# EXERCISE:
Report each line of the records below that uses the word "label".

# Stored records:

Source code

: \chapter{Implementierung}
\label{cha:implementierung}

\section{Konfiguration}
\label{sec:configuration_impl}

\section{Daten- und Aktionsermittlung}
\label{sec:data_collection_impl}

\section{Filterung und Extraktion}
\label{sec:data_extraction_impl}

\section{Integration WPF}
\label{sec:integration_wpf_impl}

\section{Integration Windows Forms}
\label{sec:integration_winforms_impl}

# FINAL ANSWER:
\label{cha:implementierung}
\label{sec:configuration_impl}
\label{sec:data_collection_impl}
\label{sec:data_extraction_impl}
\label{sec:integration_wpf_impl}
\label{sec:integration_winforms_impl}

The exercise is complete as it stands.